Three weeks have passed since I
posted the announcement that I’d asked nine readers to assess my recently
completed convent memoir. I’ve heard from four of them. By the end of the month
I hope to know what the others think about the story. Today I’ll detail how I
got to the fourth draft that I sent them.
In my last posting, I explained that I began the memoir back
in July 2014. By October, I had a first draft of 65,000 words. Everything was
there, I thought, except for the ending. It didn’t share itself with me.
I decided to take a month off. In that way, I might come
back to the manuscript as if the words didn’t belong to me. Then I could see
more easily how to edit it into a second draft.

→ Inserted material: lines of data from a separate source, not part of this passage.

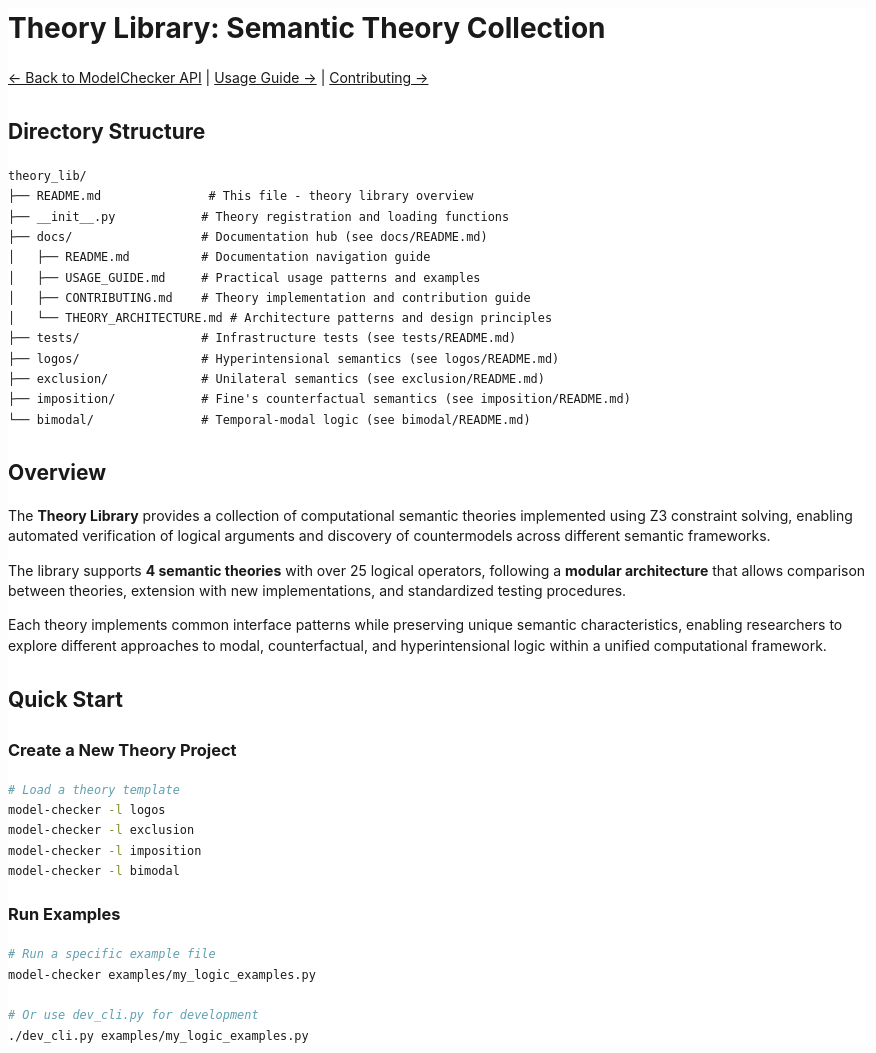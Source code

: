 # Theory Library: Semantic Theory Collection

[← Back to ModelChecker API](../README.md) | [Usage Guide →](docs/USAGE_GUIDE.md) | [Contributing →](docs/CONTRIBUTING.md)

## Directory Structure
```
theory_lib/
├── README.md               # This file - theory library overview
├── __init__.py            # Theory registration and loading functions
├── docs/                  # Documentation hub (see docs/README.md)
│   ├── README.md          # Documentation navigation guide
│   ├── USAGE_GUIDE.md     # Practical usage patterns and examples
│   ├── CONTRIBUTING.md    # Theory implementation and contribution guide
│   └── THEORY_ARCHITECTURE.md # Architecture patterns and design principles
├── tests/                 # Infrastructure tests (see tests/README.md)
├── logos/                 # Hyperintensional semantics (see logos/README.md)
├── exclusion/             # Unilateral semantics (see exclusion/README.md)
├── imposition/            # Fine's counterfactual semantics (see imposition/README.md)
└── bimodal/               # Temporal-modal logic (see bimodal/README.md)
```

## Overview

The **Theory Library** provides a collection of computational semantic theories implemented using Z3 constraint solving, enabling automated verification of logical arguments and discovery of countermodels across different semantic frameworks.

The library supports **4 semantic theories** with over 25 logical operators, following a **modular architecture** that allows comparison between theories, extension with new implementations, and standardized testing procedures.

Each theory implements common interface patterns while preserving unique semantic characteristics, enabling researchers to explore different approaches to modal, counterfactual, and hyperintensional logic within a unified computational framework.

## Quick Start

### Create a New Theory Project

```bash
# Load a theory template
model-checker -l logos
model-checker -l exclusion
model-checker -l imposition
model-checker -l bimodal
```

### Run Examples

```bash
# Run a specific example file
model-checker examples/my_logic_examples.py

# Or use dev_cli.py for development
./dev_cli.py examples/my_logic_examples.py
```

In fact, three months passed before I returned to writing. During
that time, I experienced a severe allergic reaction to medication, deepening
concern about my rising glaucoma pressure, and two bouts of pneumonia. None of
this was conducive to assessing that first draft.
By mid-February 2015, I felt healthy enough to begin work on
a second draft. As I mused about those long-ago convent days, I added newly
remembered anecdotes. However, my work was sporadic because within six weeks, I
was in Emergency with a back problem that left me unable to sit at the computer
for more than ten minutes at a time.
In May, I completed that second draft. It was now 92,000
words. Once again I planned on taking a month off and then beginning a third,
and possibly, final draft. However, new health problems waylaid that plan.
By mid-August I began to feel equal to writing again. To
begin, I read the second draft. It was ponderous and repetitious. I realized
then that I could spend many more months, maybe years, fooling around with the
memoir. It might never get done. So I decided to impose a deadline on myself. To
do so, I contacted readers to ask if they’d have time during the month of
November to read the memoir.
With that self-imposed deadline, I began the proposed third
draft in which I hoped to rid the manuscript of repetition. By mid-October, I
had cut 10,000 words and was down to 82,000. That still seemed long to me. I
wanted to get in the 70-75,000 range.
Now I had only a week to clear my mind before I began a
final pass-through. I spent the final two weeks of October working on the fourth
draft. That eye-opening experience revealed haphazard writing. I found
countless extraneous words. Rambling sentences. Poor transition and
organization.
Also, because many sentences gravitated between who I was in
1958 and who I am now, readers would be torn between two time periods. I wanted
to draw them into the world of 1958-1966 and keep them there for the duration
of the memoir.
With these problems in mind, I ruthlessly cut the third
draft to create a fourth one. By October 31, 2015, I had a 74,000-word
manuscript that represented what Dee Ready/Sister Innocence thought and felt
nearly fifty years ago. It was as authentic as I could make it.
Now I need to trust my readers to tell me if I’ve succeeded
in my attempt to capture that young woman’s joy and angst. In my next posting, I’ll
let you know how those readers have responded to the memoir.